By the above problem solving means, it is possible to provide a biosensor capable of fast and accurate measurement and at the same time low manufacturing cost.

1 is a perspective view showing a biosensor according to the prior art.
2 is a perspective view showing a biosensor according to the first, second and fourth embodiments of the present invention.
3A to 3C show an exploded perspective view, a side view and a cross-sectional view of a biosensor according to a first embodiment of the present invention, respectively.
4A to 4C show, respectively, an exploded perspective view, a side view, and a sectional view of a biosensor according to a second embodiment of the present invention.
5A to 5C show, respectively, a perspective view, an exploded perspective view and a sectional view of a biosensor according to a third embodiment of the present invention.
6A is an exploded perspective view of a biosensor according to a fourth embodiment of the present invention, and FIG. 6B is a cross-sectional view comparing the biosensors according to the fourth embodiment of the present invention and the biosensors according to the first and second embodiments.
7A to 7E are perspective views illustrating various embodiments of the embossing and receiving portion of the biosensor according to the present invention.
8A and 8B are conceptual views illustrating the multiple capillary channels of the biosensor according to the present invention.
9 is a graph illustrating an embodiment of a biosensor according to the present invention.

Explanation of Structure of Biosensor

Hereinafter, various embodiments of the biosensor 100 according to the present invention will be described in detail with reference to the accompanying drawings. Strip type biosensor 100 is shown in the following figures, of course, any other shape that can achieve the effect of the present invention, such as circular, elliptical, square or other polygonal is possible.

&Lt; Embodiment 1 >

3A to 3C show a biosensor 100 according to a first embodiment of the present invention. 6B illustrates a cross-sectional view of the biosensor 100 according to the first embodiment.

The biosensor 100 according to the first embodiment of the present invention includes a cover layer 10, an analyte detection layer 20 and a carrier layer 40, and a cover layer 10 and an analyte detection layer 20. Further comprising an adhesive layer 30 between).

The cover layer 10 includes an injection hole 12 into which a sample is introduced and an embossing 11 forming an embossed capillary channel so that the sample injected through the injection hole 12 moves to the analyte detection layer 20. do. In addition, the user may further include a support 13 for placing a finger or the like for sample input.

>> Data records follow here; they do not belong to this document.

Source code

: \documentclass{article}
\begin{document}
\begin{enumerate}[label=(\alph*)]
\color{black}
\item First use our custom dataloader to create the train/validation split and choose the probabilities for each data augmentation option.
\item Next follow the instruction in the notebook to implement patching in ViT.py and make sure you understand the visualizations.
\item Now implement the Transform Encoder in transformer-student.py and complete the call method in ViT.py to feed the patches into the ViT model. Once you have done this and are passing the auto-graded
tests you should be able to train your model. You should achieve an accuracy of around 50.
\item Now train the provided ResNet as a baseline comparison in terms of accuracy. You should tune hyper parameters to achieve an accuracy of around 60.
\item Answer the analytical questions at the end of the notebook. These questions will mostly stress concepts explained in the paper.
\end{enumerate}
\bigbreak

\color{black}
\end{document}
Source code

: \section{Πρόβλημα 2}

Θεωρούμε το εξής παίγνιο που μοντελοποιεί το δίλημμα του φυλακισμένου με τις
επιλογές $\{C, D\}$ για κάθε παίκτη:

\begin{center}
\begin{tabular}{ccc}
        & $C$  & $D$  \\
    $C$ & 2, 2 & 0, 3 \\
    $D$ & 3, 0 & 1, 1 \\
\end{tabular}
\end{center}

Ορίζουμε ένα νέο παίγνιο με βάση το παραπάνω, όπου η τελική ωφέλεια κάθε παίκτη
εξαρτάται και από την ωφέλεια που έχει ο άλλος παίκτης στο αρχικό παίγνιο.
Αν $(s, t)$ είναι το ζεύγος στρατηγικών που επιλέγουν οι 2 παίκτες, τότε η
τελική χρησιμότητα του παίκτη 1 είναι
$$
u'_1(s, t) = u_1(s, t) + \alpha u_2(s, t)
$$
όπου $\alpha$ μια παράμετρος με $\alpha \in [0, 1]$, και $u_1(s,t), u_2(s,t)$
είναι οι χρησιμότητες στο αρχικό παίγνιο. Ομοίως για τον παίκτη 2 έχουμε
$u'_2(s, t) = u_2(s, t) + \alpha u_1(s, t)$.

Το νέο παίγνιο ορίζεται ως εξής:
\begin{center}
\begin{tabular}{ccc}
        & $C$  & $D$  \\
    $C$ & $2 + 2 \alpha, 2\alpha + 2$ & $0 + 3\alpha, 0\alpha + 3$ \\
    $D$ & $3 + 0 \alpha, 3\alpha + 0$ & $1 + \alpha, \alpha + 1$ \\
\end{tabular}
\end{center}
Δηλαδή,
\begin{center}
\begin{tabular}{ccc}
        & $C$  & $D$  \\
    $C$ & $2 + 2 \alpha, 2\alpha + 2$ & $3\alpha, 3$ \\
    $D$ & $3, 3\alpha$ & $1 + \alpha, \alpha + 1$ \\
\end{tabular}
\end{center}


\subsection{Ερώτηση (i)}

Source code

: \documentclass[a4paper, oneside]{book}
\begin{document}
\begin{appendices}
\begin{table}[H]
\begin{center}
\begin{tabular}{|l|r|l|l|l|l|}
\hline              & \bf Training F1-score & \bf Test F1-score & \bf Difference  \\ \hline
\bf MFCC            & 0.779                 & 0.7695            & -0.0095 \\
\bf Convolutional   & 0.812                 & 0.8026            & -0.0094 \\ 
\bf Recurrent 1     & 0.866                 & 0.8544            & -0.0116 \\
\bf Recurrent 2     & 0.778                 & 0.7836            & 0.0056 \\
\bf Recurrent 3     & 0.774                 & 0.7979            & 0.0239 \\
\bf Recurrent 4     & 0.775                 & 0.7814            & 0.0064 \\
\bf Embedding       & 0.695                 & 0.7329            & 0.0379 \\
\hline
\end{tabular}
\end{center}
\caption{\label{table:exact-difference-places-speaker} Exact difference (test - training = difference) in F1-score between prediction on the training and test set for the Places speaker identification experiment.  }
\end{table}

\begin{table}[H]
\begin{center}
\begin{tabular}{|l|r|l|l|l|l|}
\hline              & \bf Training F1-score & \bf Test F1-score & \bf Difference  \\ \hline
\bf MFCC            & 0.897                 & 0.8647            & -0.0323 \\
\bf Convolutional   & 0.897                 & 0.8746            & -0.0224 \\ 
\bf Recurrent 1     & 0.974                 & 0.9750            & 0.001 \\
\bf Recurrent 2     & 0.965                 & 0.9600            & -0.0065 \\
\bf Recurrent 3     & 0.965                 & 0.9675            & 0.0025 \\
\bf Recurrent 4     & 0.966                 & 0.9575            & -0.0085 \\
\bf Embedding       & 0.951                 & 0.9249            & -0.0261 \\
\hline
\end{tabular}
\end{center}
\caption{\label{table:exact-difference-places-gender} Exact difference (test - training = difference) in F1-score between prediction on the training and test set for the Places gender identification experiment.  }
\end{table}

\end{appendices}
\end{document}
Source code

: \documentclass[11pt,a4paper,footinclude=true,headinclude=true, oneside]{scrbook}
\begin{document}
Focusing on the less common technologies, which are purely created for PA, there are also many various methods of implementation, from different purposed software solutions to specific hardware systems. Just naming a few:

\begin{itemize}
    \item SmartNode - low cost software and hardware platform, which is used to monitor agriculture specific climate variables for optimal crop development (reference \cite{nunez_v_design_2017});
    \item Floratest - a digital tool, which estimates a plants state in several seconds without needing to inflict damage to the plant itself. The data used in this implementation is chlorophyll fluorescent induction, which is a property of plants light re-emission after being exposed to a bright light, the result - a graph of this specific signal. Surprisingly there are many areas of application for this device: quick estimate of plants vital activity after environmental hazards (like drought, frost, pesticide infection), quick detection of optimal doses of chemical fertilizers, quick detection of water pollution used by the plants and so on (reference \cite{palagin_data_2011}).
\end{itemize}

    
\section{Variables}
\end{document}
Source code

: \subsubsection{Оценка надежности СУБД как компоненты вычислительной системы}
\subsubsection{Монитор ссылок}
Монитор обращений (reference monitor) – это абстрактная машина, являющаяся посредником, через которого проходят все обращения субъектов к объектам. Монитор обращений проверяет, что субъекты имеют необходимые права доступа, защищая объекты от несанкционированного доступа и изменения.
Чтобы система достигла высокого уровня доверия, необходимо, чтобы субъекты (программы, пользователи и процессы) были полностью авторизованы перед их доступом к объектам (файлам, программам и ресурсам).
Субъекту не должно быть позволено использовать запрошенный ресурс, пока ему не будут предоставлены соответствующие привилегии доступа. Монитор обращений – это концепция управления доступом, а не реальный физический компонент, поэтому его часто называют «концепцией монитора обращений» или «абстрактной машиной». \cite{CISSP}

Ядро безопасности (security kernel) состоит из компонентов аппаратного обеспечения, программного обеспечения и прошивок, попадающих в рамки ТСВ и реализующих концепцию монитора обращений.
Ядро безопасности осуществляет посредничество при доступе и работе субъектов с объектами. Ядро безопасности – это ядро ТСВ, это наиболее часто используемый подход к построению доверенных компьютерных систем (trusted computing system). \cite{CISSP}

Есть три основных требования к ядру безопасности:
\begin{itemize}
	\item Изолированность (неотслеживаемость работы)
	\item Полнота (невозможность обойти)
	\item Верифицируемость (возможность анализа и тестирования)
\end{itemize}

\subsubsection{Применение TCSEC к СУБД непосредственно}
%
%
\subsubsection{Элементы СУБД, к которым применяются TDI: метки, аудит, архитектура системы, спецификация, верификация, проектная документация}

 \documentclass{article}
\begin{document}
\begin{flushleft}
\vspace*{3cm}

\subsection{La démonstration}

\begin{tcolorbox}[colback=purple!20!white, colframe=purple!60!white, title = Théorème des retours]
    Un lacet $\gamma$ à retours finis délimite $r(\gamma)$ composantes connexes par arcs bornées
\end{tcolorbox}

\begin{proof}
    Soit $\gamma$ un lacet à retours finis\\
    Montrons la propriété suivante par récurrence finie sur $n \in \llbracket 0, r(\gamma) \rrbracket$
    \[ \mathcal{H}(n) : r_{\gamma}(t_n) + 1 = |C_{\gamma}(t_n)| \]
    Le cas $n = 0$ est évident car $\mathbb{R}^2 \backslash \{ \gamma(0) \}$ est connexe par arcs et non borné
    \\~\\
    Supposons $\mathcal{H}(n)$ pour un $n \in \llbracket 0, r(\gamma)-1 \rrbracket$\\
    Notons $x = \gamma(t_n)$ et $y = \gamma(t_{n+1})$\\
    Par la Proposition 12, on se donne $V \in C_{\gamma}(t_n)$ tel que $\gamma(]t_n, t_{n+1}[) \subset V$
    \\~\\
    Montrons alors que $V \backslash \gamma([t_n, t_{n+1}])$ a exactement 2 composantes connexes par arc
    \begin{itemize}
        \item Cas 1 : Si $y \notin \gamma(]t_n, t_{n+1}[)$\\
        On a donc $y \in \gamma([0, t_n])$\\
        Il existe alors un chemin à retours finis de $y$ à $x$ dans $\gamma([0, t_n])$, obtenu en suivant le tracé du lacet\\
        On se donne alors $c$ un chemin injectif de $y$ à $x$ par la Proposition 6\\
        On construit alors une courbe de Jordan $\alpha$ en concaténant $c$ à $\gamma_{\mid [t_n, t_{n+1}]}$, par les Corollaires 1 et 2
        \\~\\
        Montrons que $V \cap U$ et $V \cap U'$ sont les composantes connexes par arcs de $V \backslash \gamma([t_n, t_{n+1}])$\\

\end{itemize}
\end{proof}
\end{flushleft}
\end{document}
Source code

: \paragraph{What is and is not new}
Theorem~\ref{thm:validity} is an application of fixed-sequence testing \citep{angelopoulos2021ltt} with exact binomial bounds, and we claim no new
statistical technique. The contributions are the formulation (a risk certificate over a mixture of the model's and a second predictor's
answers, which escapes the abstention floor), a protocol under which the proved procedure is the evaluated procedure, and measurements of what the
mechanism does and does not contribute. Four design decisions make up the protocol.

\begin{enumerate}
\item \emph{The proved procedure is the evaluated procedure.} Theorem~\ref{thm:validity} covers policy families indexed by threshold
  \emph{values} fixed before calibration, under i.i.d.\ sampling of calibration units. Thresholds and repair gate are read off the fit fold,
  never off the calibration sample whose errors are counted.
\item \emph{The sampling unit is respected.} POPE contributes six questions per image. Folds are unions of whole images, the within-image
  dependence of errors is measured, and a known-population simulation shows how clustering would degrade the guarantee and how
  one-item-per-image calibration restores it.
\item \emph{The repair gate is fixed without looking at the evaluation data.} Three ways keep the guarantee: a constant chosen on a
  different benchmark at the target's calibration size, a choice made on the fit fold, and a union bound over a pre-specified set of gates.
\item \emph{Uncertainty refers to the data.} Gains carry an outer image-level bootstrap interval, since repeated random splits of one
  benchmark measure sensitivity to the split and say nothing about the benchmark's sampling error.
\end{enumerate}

Here, the embossing 11 has a constant volume. Therefore, even if a user inputs an excessive amount of sample, only a certain amount of sample is introduced into the embossing 11.

The embossed capillary channel communicates with the inlet 12 so that the sample injected through the inlet 12 reaches the analyte detection layer 20 through the embossed capillary channel and the gap 22 described below. . As shown in FIG. 3A, the embossed capillary channel is in transverse communication with the analyte detection layer 20.

In addition, a vent hole (not shown) may be disposed on the cover layer 10 to allow the air inside the biosensor to flow out.

It goes without saying that the shape of the embossing 11, the inlet 12, and the support 13 is not limited. 7A to 7E illustrate the embossing 11, the inlet 12, and the support 13 of various embodiments, but the embossing 11 is sufficient by forming an embossed capillary channel and may be of other forms than shown. Please note.

The analyte detection layer 20 is located under the cover layer 10, and consists of an erythrocyte separation unit 20a and a sample reaction unit 20b in order according to the progress direction of the sample (see FIG. 8A). The analyte detection layer 20 may be formed of a porous membrane.

The sample is injected from one side of the analyte detection layer 20 through the gap 22, formed between the analyte detection layer 20 and the cover layer 10 and in contact with the analyte detection layer 20. It is moved to the other side through 35 (see (B) of FIG. 6B).

The sample first comes into contact with the red blood cell separation unit 20a of the analyte detection layer 20.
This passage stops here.